An extraordinary incident took place on the Mount Scopus campus of the Hebrew University of Jerusalem on Monday. Four students in police uniforms, who are studying at the university as part of a police program, detained two other students – Palestinians from East Jerusalem – claiming that they had sung a “jihadi” song.
The student-policemen asked for the pair’s IDs, expelled them from the campus and summoned other police officers, who arrested the Palestinian students. The two were questioned for several hours. They claimed the song they were singing was not nationalist, but the university issued an order banning them from campus for six days. They appealed the injunction in the Jerusalem Magistrate’s Court, which upheld the university’s decision.
Prof. Barak Medina, the rector of the Hebrew University, sent a letter to faculty members after the incident in which he promised to clarify protocols vis-à-vis the police. He said it would be made clear to off-duty police officers enrolled at the university that they cannot exercise police powers on campus, except in cases in which it is clear that damage to persons or property would result if they did not intervene. In his letter, Medina justified the officers’ actions.

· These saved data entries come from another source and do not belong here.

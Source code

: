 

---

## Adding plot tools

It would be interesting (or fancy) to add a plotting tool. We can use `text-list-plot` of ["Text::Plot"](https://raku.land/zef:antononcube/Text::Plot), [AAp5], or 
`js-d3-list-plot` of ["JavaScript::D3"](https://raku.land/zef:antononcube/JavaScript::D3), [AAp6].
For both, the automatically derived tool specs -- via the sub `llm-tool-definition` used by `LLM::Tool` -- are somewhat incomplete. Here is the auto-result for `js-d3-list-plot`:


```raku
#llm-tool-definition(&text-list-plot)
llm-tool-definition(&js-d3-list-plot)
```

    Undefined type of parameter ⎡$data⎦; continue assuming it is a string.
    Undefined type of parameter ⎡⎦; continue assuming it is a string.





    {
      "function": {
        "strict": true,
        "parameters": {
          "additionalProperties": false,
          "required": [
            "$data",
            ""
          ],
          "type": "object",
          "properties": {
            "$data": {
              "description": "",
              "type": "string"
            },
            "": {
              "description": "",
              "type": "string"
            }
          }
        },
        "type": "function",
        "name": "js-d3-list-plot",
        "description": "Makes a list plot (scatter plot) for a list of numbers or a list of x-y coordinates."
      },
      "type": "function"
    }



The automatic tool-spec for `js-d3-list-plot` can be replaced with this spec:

He said that two of them speak Arabic and thus understood the words of the song, and there may have been a reasonable basis for concluding that the Palestinian students constituted a threat.

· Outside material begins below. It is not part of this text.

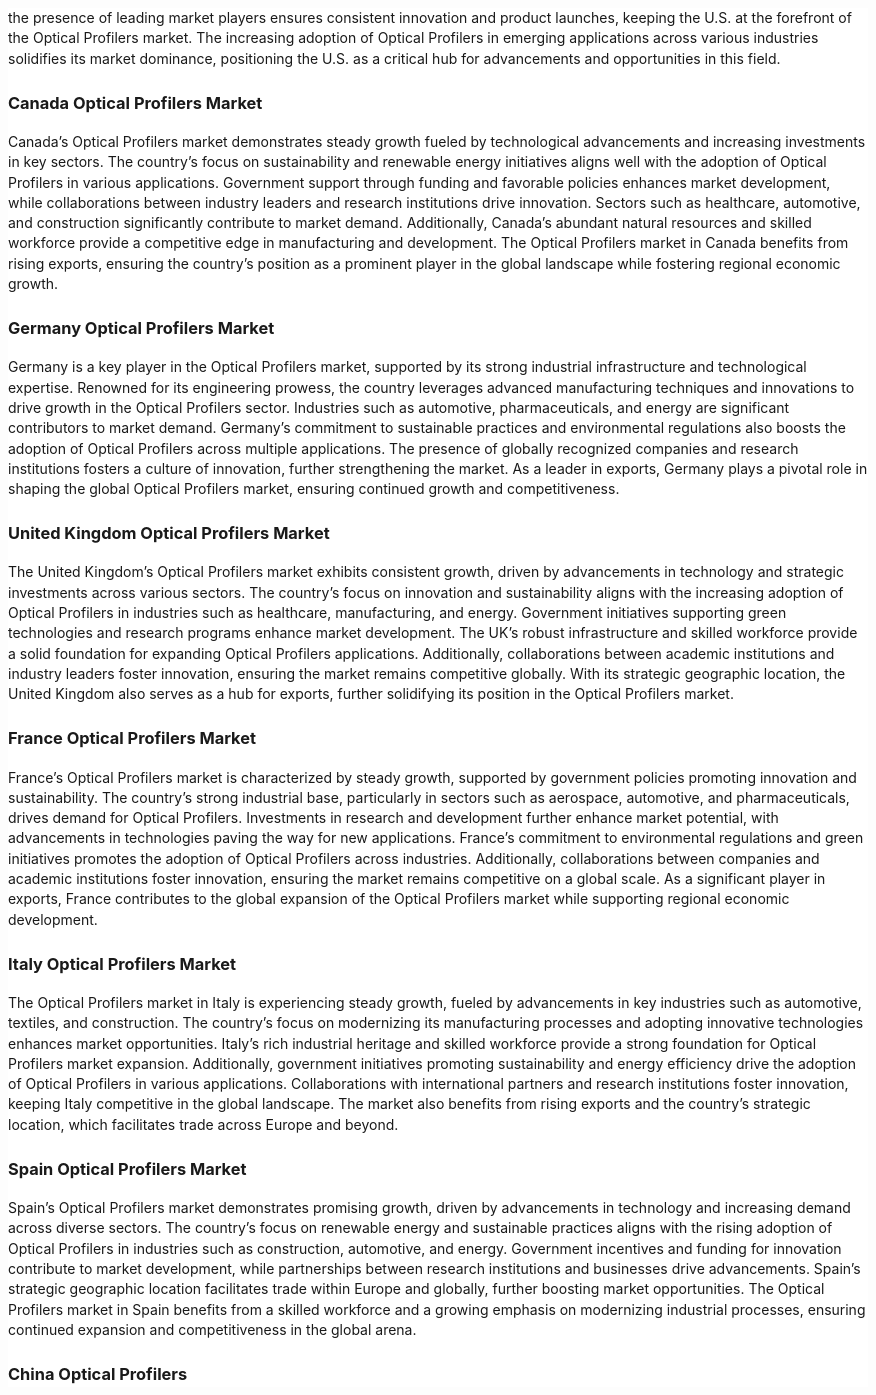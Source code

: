 the presence of leading market players ensures consistent innovation and product launches, keeping the U.S. at the forefront of the Optical Profilers market. The increasing adoption of Optical Profilers in emerging applications across various industries solidifies its market dominance, positioning the U.S. as a critical hub for advancements and opportunities in this field.</p><h3>Canada Optical Profilers Market</h3><p>Canada&rsquo;s Optical Profilers market demonstrates steady growth fueled by technological advancements and increasing investments in key sectors. The country&rsquo;s focus on sustainability and renewable energy initiatives aligns well with the adoption of Optical Profilers in various applications. Government support through funding and favorable policies enhances market development, while collaborations between industry leaders and research institutions drive innovation. Sectors such as healthcare, automotive, and construction significantly contribute to market demand. Additionally, Canada&rsquo;s abundant natural resources and skilled workforce provide a competitive edge in manufacturing and development. The Optical Profilers market in Canada benefits from rising exports, ensuring the country&rsquo;s position as a prominent player in the global landscape while fostering regional economic growth.</p><h3>Germany Optical Profilers Market</h3><p>Germany is a key player in the Optical Profilers market, supported by its strong industrial infrastructure and technological expertise. Renowned for its engineering prowess, the country leverages advanced manufacturing techniques and innovations to drive growth in the Optical Profilers sector. Industries such as automotive, pharmaceuticals, and energy are significant contributors to market demand. Germany&rsquo;s commitment to sustainable practices and environmental regulations also boosts the adoption of Optical Profilers across multiple applications. The presence of globally recognized companies and research institutions fosters a culture of innovation, further strengthening the market. As a leader in exports, Germany plays a pivotal role in shaping the global Optical Profilers market, ensuring continued growth and competitiveness.</p><h3>United Kingdom Optical Profilers Market</h3><p>The United Kingdom&rsquo;s Optical Profilers market exhibits consistent growth, driven by advancements in technology and strategic investments across various sectors. The country&rsquo;s focus on innovation and sustainability aligns with the increasing adoption of Optical Profilers in industries such as healthcare, manufacturing, and energy. Government initiatives supporting green technologies and research programs enhance market development. The UK&rsquo;s robust infrastructure and skilled workforce provide a solid foundation for expanding Optical Profilers applications. Additionally, collaborations between academic institutions and industry leaders foster innovation, ensuring the market remains competitive globally. With its strategic geographic location, the United Kingdom also serves as a hub for exports, further solidifying its position in the Optical Profilers market.</p><h3>France Optical Profilers Market</h3><p>France&rsquo;s Optical Profilers market is characterized by steady growth, supported by government policies promoting innovation and sustainability. The country&rsquo;s strong industrial base, particularly in sectors such as aerospace, automotive, and pharmaceuticals, drives demand for Optical Profilers. Investments in research and development further enhance market potential, with advancements in technologies paving the way for new applications. France&rsquo;s commitment to environmental regulations and green initiatives promotes the adoption of Optical Profilers across industries. Additionally, collaborations between companies and academic institutions foster innovation, ensuring the market remains competitive on a global scale. As a significant player in exports, France contributes to the global expansion of the Optical Profilers market while supporting regional economic development.</p><h3>Italy Optical Profilers Market</h3><p>The Optical Profilers market in Italy is experiencing steady growth, fueled by advancements in key industries such as automotive, textiles, and construction. The country&rsquo;s focus on modernizing its manufacturing processes and adopting innovative technologies enhances market opportunities. Italy&rsquo;s rich industrial heritage and skilled workforce provide a strong foundation for Optical Profilers market expansion. Additionally, government initiatives promoting sustainability and energy efficiency drive the adoption of Optical Profilers in various applications. Collaborations with international partners and research institutions foster innovation, keeping Italy competitive in the global landscape. The market also benefits from rising exports and the country&rsquo;s strategic location, which facilitates trade across Europe and beyond.</p><h3>Spain Optical Profilers Market</h3><p>Spain&rsquo;s Optical Profilers market demonstrates promising growth, driven by advancements in technology and increasing demand across diverse sectors. The country&rsquo;s focus on renewable energy and sustainable practices aligns with the rising adoption of Optical Profilers in industries such as construction, automotive, and energy. Government incentives and funding for innovation contribute to market development, while partnerships between research institutions and businesses drive advancements. Spain&rsquo;s strategic geographic location facilitates trade within Europe and globally, further boosting market opportunities. The Optical Profilers market in Spain benefits from a skilled workforce and a growing emphasis on modernizing industrial processes, ensuring continued expansion and competitiveness in the global arena.</p><h3>China Optical Profilers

The incident aroused great resentment at the university. The next day a few hundred students, Jews as well as Arabs, demonstrated, calling for freedom of expression on campus. More than 100 teachers signed an open letter that read: “We can not imagine a situation where Jews would receive similar treatment on campus for self-expression, controversial as it may be. The incident is inconsistent with the university’s stated commitment to treating every person and every group with respect and to act against discriminatory or abusive treatment on the basis of group affiliation.”

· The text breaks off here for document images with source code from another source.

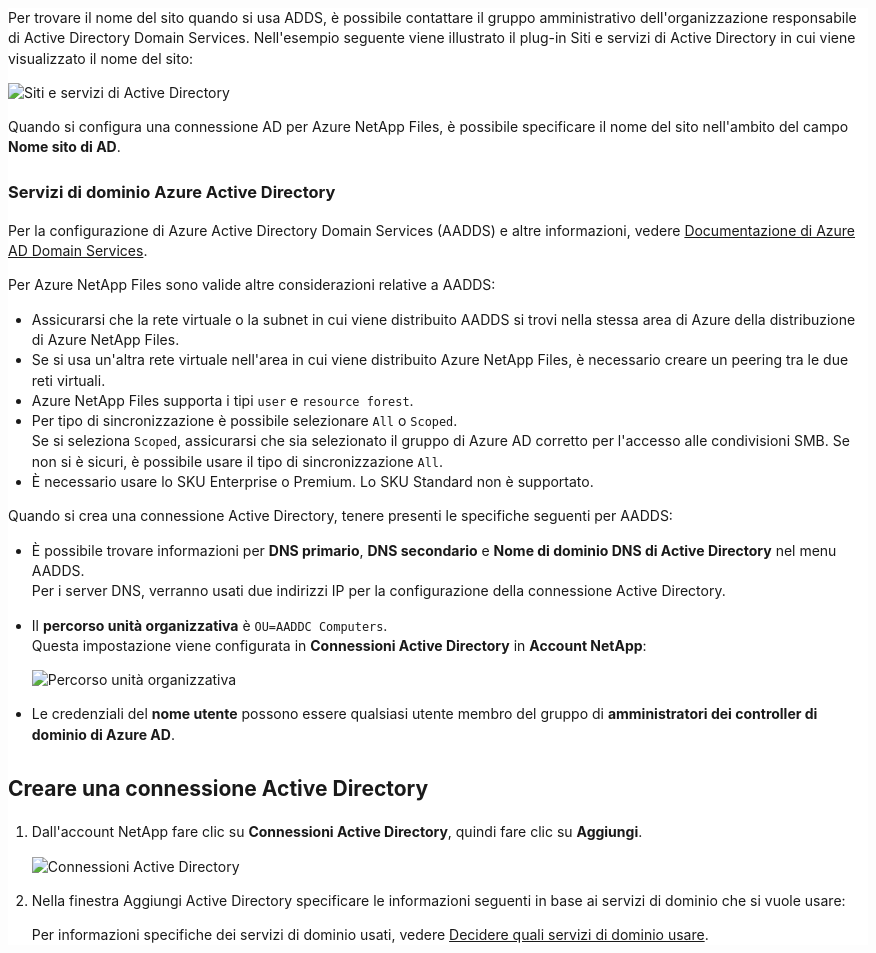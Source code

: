 Per trovare il nome del sito quando si usa ADDS, è possibile contattare il gruppo amministrativo dell'organizzazione responsabile di Active Directory Domain Services. Nell'esempio seguente viene illustrato il plug-in Siti e servizi di Active Directory in cui viene visualizzato il nome del sito: 

![Siti e servizi di Active Directory](../media/azure-netapp-files/azure-netapp-files-active-directory-sites-services.png)

Quando si configura una connessione AD per Azure NetApp Files, è possibile specificare il nome del sito nell'ambito del campo **Nome sito di AD**.

### <a name="azure-active-directory-domain-services"></a>Servizi di dominio Azure Active Directory 

Per la configurazione di Azure Active Directory Domain Services (AADDS) e altre informazioni, vedere [Documentazione di Azure AD Domain Services](../active-directory-domain-services/index.yml).

Per Azure NetApp Files sono valide altre considerazioni relative a AADDS: 

* Assicurarsi che la rete virtuale o la subnet in cui viene distribuito AADDS si trovi nella stessa area di Azure della distribuzione di Azure NetApp Files.
* Se si usa un'altra rete virtuale nell'area in cui viene distribuito Azure NetApp Files, è necessario creare un peering tra le due reti virtuali.
* Azure NetApp Files supporta i tipi `user` e `resource forest`.
* Per tipo di sincronizzazione è possibile selezionare `All` o `Scoped`.   
    Se si seleziona `Scoped`, assicurarsi che sia selezionato il gruppo di Azure AD corretto per l'accesso alle condivisioni SMB.  Se non si è sicuri, è possibile usare il tipo di sincronizzazione `All`.
* È necessario usare lo SKU Enterprise o Premium. Lo SKU Standard non è supportato.

Quando si crea una connessione Active Directory, tenere presenti le specifiche seguenti per AADDS:

* È possibile trovare informazioni per **DNS primario**, **DNS secondario** e **Nome di dominio DNS di Active Directory** nel menu AADDS.  
Per i server DNS, verranno usati due indirizzi IP per la configurazione della connessione Active Directory. 
* Il **percorso unità organizzativa** è `OU=AADDC Computers`.  
Questa impostazione viene configurata in **Connessioni Active Directory** in **Account NetApp**:

  ![Percorso unità organizzativa](../media/azure-netapp-files/azure-netapp-files-org-unit-path.png)

* Le credenziali del **nome utente** possono essere qualsiasi utente membro del gruppo di **amministratori dei controller di dominio di Azure AD**.


## <a name="create-an-active-directory-connection"></a>Creare una connessione Active Directory

1. Dall'account NetApp fare clic su **Connessioni Active Directory**, quindi fare clic su **Aggiungi**.  

    ![Connessioni Active Directory](../media/azure-netapp-files/azure-netapp-files-active-directory-connections.png)

2. Nella finestra Aggiungi Active Directory specificare le informazioni seguenti in base ai servizi di dominio che si vuole usare:  

    Per informazioni specifiche dei servizi di dominio usati, vedere [Decidere quali servizi di dominio usare](#decide-which-domain-services-to-use).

The idea that a university campus is exterritorial vis-à-vis the security forces, in order to permit maximum freedom of expression and freedom of research, is known all over the world. In Israel this understanding is less prevalent, and most educational institutions maintain close cooperation with the security forces. Last week’s incident reveals the problematic nature of this cooperation.
Academic programs for service members are a good thing. But often, the police and the Israel Defense Forces condition these studies on their participants’ wearing their uniforms and carrying their weapons on campus. Universities that want to offer special programs for members of the police and the armed forces accept this condition. Those affected by it are Arab students, who sometimes feel uncomfortable studying in classrooms filled with soldiers, police officers and guns.
In order to protect freedom of expression and academic freedom, universities must reconsider their consent to the presence of uniforms and visible firearms on campus. In addition, the administration must make it clear to the students that while they are on campus, they are students, not police officers or soldiers.